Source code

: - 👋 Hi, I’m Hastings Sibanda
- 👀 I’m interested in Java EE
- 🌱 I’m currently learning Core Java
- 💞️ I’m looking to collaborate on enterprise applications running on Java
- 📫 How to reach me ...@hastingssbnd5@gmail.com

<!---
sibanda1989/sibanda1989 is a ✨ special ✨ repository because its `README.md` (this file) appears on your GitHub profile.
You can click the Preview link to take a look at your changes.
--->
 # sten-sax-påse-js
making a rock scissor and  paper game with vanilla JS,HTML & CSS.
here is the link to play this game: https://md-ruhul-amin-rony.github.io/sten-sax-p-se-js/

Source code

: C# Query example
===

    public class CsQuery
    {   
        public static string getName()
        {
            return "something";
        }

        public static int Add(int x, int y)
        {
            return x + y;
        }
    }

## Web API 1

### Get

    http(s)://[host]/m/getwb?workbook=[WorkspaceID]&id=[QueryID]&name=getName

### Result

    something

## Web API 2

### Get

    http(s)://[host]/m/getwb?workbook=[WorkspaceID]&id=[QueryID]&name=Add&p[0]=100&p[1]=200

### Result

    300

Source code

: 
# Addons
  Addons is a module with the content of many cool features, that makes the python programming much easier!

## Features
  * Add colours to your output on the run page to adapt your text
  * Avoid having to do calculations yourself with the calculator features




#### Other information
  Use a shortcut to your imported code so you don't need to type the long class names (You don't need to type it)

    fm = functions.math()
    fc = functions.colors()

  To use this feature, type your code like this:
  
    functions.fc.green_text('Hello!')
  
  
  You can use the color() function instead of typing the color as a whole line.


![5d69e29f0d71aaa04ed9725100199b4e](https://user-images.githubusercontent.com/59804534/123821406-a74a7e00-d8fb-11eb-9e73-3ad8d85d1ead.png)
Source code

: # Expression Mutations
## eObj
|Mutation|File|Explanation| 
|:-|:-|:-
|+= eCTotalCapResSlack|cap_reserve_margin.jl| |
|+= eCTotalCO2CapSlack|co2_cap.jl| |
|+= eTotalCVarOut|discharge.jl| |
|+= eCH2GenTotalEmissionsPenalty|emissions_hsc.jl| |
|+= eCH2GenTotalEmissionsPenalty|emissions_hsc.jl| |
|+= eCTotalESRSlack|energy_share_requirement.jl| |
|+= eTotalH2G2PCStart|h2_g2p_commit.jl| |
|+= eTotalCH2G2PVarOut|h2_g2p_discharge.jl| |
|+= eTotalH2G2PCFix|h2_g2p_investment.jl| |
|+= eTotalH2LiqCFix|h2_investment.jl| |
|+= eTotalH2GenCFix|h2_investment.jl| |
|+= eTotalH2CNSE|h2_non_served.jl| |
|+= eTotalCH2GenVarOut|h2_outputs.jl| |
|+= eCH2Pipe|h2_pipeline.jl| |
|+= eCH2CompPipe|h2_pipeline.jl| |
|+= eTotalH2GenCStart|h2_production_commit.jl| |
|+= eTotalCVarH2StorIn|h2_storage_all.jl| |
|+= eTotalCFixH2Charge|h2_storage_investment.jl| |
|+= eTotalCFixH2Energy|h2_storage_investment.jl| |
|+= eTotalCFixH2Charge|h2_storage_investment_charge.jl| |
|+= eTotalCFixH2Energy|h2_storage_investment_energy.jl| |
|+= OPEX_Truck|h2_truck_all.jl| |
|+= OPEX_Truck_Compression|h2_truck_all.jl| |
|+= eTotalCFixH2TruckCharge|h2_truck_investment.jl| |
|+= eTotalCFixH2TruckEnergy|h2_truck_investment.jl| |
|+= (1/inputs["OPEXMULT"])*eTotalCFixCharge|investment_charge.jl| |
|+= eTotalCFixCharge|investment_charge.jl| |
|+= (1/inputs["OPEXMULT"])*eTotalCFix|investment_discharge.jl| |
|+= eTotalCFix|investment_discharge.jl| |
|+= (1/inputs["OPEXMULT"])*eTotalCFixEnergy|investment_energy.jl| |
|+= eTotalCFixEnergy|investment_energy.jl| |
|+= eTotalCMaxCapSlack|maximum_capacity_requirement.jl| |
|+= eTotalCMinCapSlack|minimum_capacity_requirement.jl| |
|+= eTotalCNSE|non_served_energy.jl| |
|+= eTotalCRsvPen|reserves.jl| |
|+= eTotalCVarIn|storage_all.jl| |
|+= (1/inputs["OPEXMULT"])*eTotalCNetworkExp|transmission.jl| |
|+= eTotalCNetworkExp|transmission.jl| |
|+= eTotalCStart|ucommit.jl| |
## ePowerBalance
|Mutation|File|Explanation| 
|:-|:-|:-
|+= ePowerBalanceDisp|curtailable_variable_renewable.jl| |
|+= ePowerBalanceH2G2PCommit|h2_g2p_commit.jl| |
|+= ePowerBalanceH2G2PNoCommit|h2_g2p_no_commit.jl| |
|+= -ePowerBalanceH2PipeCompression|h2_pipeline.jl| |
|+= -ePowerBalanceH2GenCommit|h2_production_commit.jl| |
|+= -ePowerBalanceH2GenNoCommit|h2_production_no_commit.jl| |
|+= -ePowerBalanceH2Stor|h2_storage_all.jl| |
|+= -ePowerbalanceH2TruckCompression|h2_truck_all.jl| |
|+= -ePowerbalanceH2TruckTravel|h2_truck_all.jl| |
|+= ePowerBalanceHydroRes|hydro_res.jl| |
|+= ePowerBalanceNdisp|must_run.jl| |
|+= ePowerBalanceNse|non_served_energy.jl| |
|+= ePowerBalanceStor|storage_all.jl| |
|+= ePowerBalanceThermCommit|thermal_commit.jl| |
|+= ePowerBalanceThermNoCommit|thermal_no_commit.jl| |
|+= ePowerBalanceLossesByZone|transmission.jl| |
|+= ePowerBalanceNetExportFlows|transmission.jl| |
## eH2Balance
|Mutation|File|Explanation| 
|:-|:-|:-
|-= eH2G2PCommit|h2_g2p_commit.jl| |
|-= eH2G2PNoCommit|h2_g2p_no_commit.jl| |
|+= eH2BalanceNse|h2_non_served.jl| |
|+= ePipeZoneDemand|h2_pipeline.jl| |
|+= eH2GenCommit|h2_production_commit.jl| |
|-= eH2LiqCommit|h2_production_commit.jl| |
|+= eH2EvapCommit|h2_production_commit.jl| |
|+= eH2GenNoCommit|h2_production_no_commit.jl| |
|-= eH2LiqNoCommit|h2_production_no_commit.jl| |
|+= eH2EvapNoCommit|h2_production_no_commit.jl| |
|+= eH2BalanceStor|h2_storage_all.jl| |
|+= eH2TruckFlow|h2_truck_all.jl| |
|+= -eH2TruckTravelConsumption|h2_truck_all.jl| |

◆ **Your objective**: Start to finish, copy the records above with no differences.

◆ **Task answer**:
Source code

: - 👋 Hi, I’m Hastings Sibanda
- 👀 I’m interested in Java EE
- 🌱 I’m currently learning Core Java
- 💞️ I’m looking to collaborate on enterprise applications running on Java
- 📫 How to reach me ...@hastingssbnd5@gmail.com

<!---
sibanda1989/sibanda1989 is a ✨ special ✨ repository because its `README.md` (this file) appears on your GitHub profile.
You can click the Preview link to take a look at your changes.
--->
 # sten-sax-påse-js
making a rock scissor and  paper game with vanilla JS,HTML & CSS.
here is the link to play this game: https://md-ruhul-amin-rony.github.io/sten-sax-p-se-js/

Source code

: C# Query example
===

    public class CsQuery
    {   
        public static string getName()
        {
            return "something";
        }

        public static int Add(int x, int y)
        {
            return x + y;
        }
    }

## Web API 1

### Get

    http(s)://[host]/m/getwb?workbook=[WorkspaceID]&id=[QueryID]&name=getName

### Result

    something

## Web API 2

### Get

    http(s)://[host]/m/getwb?workbook=[WorkspaceID]&id=[QueryID]&name=Add&p[0]=100&p[1]=200

### Result

    300

Source code

: 
# Addons
  Addons is a module with the content of many cool features, that makes the python programming much easier!

## Features
  * Add colours to your output on the run page to adapt your text
  * Avoid having to do calculations yourself with the calculator features




#### Other information
  Use a shortcut to your imported code so you don't need to type the long class names (You don't need to type it)

    fm = functions.math()
    fc = functions.colors()

  To use this feature, type your code like this:
  
    functions.fc.green_text('Hello!')
  
  
  You can use the color() function instead of typing the color as a whole line.


![5d69e29f0d71aaa04ed9725100199b4e](https://user-images.githubusercontent.com/59804534/123821406-a74a7e00-d8fb-11eb-9e73-3ad8d85d1ead.png)
Source code

: # Expression Mutations
## eObj
|Mutation|File|Explanation| 
|:-|:-|:-
|+= eCTotalCapResSlack|cap_reserve_margin.jl| |
|+= eCTotalCO2CapSlack|co2_cap.jl| |
|+= eTotalCVarOut|discharge.jl| |
|+= eCH2GenTotalEmissionsPenalty|emissions_hsc.jl| |
|+= eCH2GenTotalEmissionsPenalty|emissions_hsc.jl| |
|+= eCTotalESRSlack|energy_share_requirement.jl| |
|+= eTotalH2G2PCStart|h2_g2p_commit.jl| |
|+= eTotalCH2G2PVarOut|h2_g2p_discharge.jl| |
|+= eTotalH2G2PCFix|h2_g2p_investment.jl| |
|+= eTotalH2LiqCFix|h2_investment.jl| |
|+= eTotalH2GenCFix|h2_investment.jl| |
|+= eTotalH2CNSE|h2_non_served.jl| |
|+= eTotalCH2GenVarOut|h2_outputs.jl| |
|+= eCH2Pipe|h2_pipeline.jl| |
|+= eCH2CompPipe|h2_pipeline.jl| |
|+= eTotalH2GenCStart|h2_production_commit.jl| |
|+= eTotalCVarH2StorIn|h2_storage_all.jl| |
|+= eTotalCFixH2Charge|h2_storage_investment.jl| |
|+= eTotalCFixH2Energy|h2_storage_investment.jl| |
|+= eTotalCFixH2Charge|h2_storage_investment_charge.jl| |
|+= eTotalCFixH2Energy|h2_storage_investment_energy.jl| |
|+= OPEX_Truck|h2_truck_all.jl| |
|+= OPEX_Truck_Compression|h2_truck_all.jl| |
|+= eTotalCFixH2TruckCharge|h2_truck_investment.jl| |
|+= eTotalCFixH2TruckEnergy|h2_truck_investment.jl| |
|+= (1/inputs["OPEXMULT"])*eTotalCFixCharge|investment_charge.jl| |
|+= eTotalCFixCharge|investment_charge.jl| |
|+= (1/inputs["OPEXMULT"])*eTotalCFix|investment_discharge.jl| |
|+= eTotalCFix|investment_discharge.jl| |
|+= (1/inputs["OPEXMULT"])*eTotalCFixEnergy|investment_energy.jl| |
|+= eTotalCFixEnergy|investment_energy.jl| |
|+= eTotalCMaxCapSlack|maximum_capacity_requirement.jl| |
|+= eTotalCMinCapSlack|minimum_capacity_requirement.jl| |
|+= eTotalCNSE|non_served_energy.jl| |
|+= eTotalCRsvPen|reserves.jl| |
|+= eTotalCVarIn|storage_all.jl| |
|+= (1/inputs["OPEXMULT"])*eTotalCNetworkExp|transmission.jl| |
|+= eTotalCNetworkExp|transmission.jl| |
|+= eTotalCStart|ucommit.jl| |
## ePowerBalance
|Mutation|File|Explanation| 
|:-|:-|:-
|+= ePowerBalanceDisp|curtailable_variable_renewable.jl| |
|+= ePowerBalanceH2G2PCommit|h2_g2p_commit.jl| |
|+= ePowerBalanceH2G2PNoCommit|h2_g2p_no_commit.jl| |
|+= -ePowerBalanceH2PipeCompression|h2_pipeline.jl| |
|+= -ePowerBalanceH2GenCommit|h2_production_commit.jl| |
|+= -ePowerBalanceH2GenNoCommit|h2_production_no_commit.jl| |
|+= -ePowerBalanceH2Stor|h2_storage_all.jl| |
|+= -ePowerbalanceH2TruckCompression|h2_truck_all.jl| |
|+= -ePowerbalanceH2TruckTravel|h2_truck_all.jl| |
|+= ePowerBalanceHydroRes|hydro_res.jl| |
|+= ePowerBalanceNdisp|must_run.jl| |
|+= ePowerBalanceNse|non_served_energy.jl| |
|+= ePowerBalanceStor|storage_all.jl| |
|+= ePowerBalanceThermCommit|thermal_commit.jl| |
|+= ePowerBalanceThermNoCommit|thermal_no_commit.jl| |
|+= ePowerBalanceLossesByZone|transmission.jl| |
|+= ePowerBalanceNetExportFlows|transmission.jl| |
## eH2Balance
|Mutation|File|Explanation| 
|:-|:-|:-
|-= eH2G2PCommit|h2_g2p_commit.jl| |
|-= eH2G2PNoCommit|h2_g2p_no_commit.jl| |
|+= eH2BalanceNse|h2_non_served.jl| |
|+= ePipeZoneDemand|h2_pipeline.jl| |
|+= eH2GenCommit|h2_production_commit.jl| |
|-= eH2LiqCommit|h2_production_commit.jl| |
|+= eH2EvapCommit|h2_production_commit.jl| |
|+= eH2GenNoCommit|h2_production_no_commit.jl| |
|-= eH2LiqNoCommit|h2_production_no_commit.jl| |
|+= eH2EvapNoCommit|h2_production_no_commit.jl| |
|+= eH2BalanceStor|h2_storage_all.jl| |
|+= eH2TruckFlow|h2_truck_all.jl| |
|+= -eH2TruckTravelConsumption|h2_truck_all.jl| |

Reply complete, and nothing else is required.